Write JSON to temp files via single-quoted heredocs (<<'EOF') so bash never interprets the content, then read from the file in Python:

- id: "verify-fixes"
  type: "bash"
  command: |
    _VALIDATED_TMPFILE=$(mktemp)
    _FIX_RESULTS_TMPFILE=$(mktemp)
    trap 'rm -f "$_VALIDATED_TMPFILE" "$_FIX_RESULTS_TMPFILE"' EXIT
    cat > "$_VALIDATED_TMPFILE" <<'__VALIDATED_EOF__'
    {{validated_findings}}
    __VALIDATED_EOF__
    cat > "$_FIX_RESULTS_TMPFILE" <<'__FIX_RESULTS_EOF__'
    {{fix_results}}
    __FIX_RESULTS_EOF__

    export VALIDATED_FILE="$_VALIDATED_TMPFILE"
    export FIX_RESULTS_FILE="$_FIX_RESULTS_TMPFILE"

    python3 - <<'PYEOF'
    import os
    from amplihack_utils.defensive import parse_llm_json
    with open(os.environ['VALIDATED_FILE']) as f:
        validated = parse_llm_json(f.read())
    # ... process safely in Python ...
    PYEOF

Why this works: The <<'__VALIDATED_EOF__' (single-quoted delimiter) prevents bash from expanding $variables and backticks inside the heredoc. The JSON is written to a temp file — never assigned to a shell variable — so special characters like {, }, $, and backticks are inert.
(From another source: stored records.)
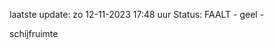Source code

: laatste update: 
zo 12-11-2023 17:48   uur 
Status: FAALT - geel - 
<div class="service Y">schijfruimte</div>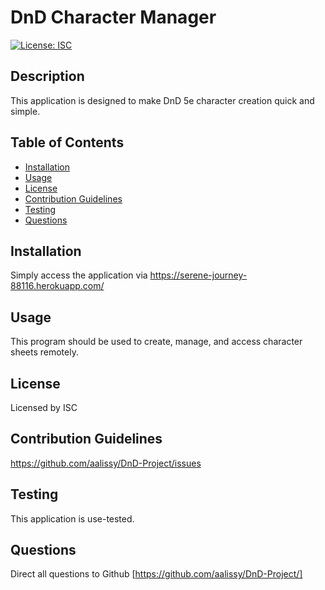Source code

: # DnD Character Manager

[![License: ISC](https://img.shields.io/badge/License-ISC-blue.svg)](https://opensource.org/licenses/ISC)

## Description

This application is designed to make DnD 5e character creation quick and simple.

## Table of Contents

- [Installation](#installation)
- [Usage](#usage)
- [License](#license)
- [Contribution Guidelines](#contribution-guidelines)
- [Testing](#testing)
- [Questions](#questions)

## Installation

Simply access the application via https://serene-journey-88116.herokuapp.com/

## Usage

This program should be used to create, manage, and access character sheets remotely.

## License

Licensed by ISC

## Contribution Guidelines

https://github.com/aalissy/DnD-Project/issues

## Testing

This application is use-tested.

## Questions

Direct all questions to Github [https://github.com/aalissy/DnD-Project/]
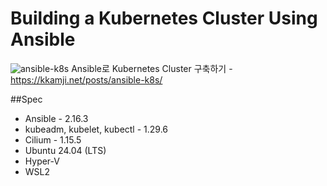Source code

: # Building a Kubernetes Cluster Using Ansible

![ansible-k8s](https://github.com/KKamJi98/Ansible-Kubernetes/assets/72260110/8ea02b38-1e6e-424f-8d7f-e5ec01a84007)
Ansible로 Kubernetes Cluster 구축하기 - <https://kkamji.net/posts/ansible-k8s/>

##Spec
- Ansible                      - 2.16.3  
- kubeadm, kubelet, kubectl    - 1.29.6  
- Cilium                       - 1.15.5  
- Ubuntu 24.04 (LTS)  
- Hyper-V  
- WSL2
The trap ensures cleanup on exit.

Unsafe Pattern: Direct Interpolation in Bash¶

# UNSAFE — template variables expand as bash code
- id: "bad-step"
  type: "bash"
  command: |
    FINDINGS={{validated_findings}}  # JSON becomes bash syntax
    echo "$FINDINGS" | python3 -c "import sys, json; ..."

This fails because {{validated_findings}} expands to raw JSON like {"validated": [...]}, which bash interprets as command groups.

Alternative: Inline Python via Quoted Heredoc¶

For simpler steps that only need one variable:

- id: "recurse-decision"
  type: "bash"
  command: |
    _TMPFILE=$(mktemp)
    trap 'rm -f "$_TMPFILE"' EXIT
    cat > "$_TMPFILE" <<'__EOF__'
    {{validated_findings}}
    __EOF__

    python3 - <<'PYEOF'
    from amplihack_utils.defensive import parse_llm_json
    with open("'$_TMPFILE'") as f:
        data = parse_llm_json(f.read())
    PYEOF

Note: The heredoc delimiter must be single-quoted (<<'__EOF__'). An unquoted delimiter (<<__EOF__) allows bash to expand $ and backticks inside the heredoc, re-introducing the injection vulnerability.

Invocation¶

Use amplihack recipe run from the CLI:

amplihack recipe run quality-audit-cycle \
  -c target_path="src/amplihack" \
  -c repo_path="." \
  -c min_cycles="3" \
  -c max_cycles="6" \
  --verbose

Do not use amplihack recipe execute — this CLI form is deprecated. amplihack recipe run is the canonical invocation, consistent with dev-orchestrator and all other recipe workflows.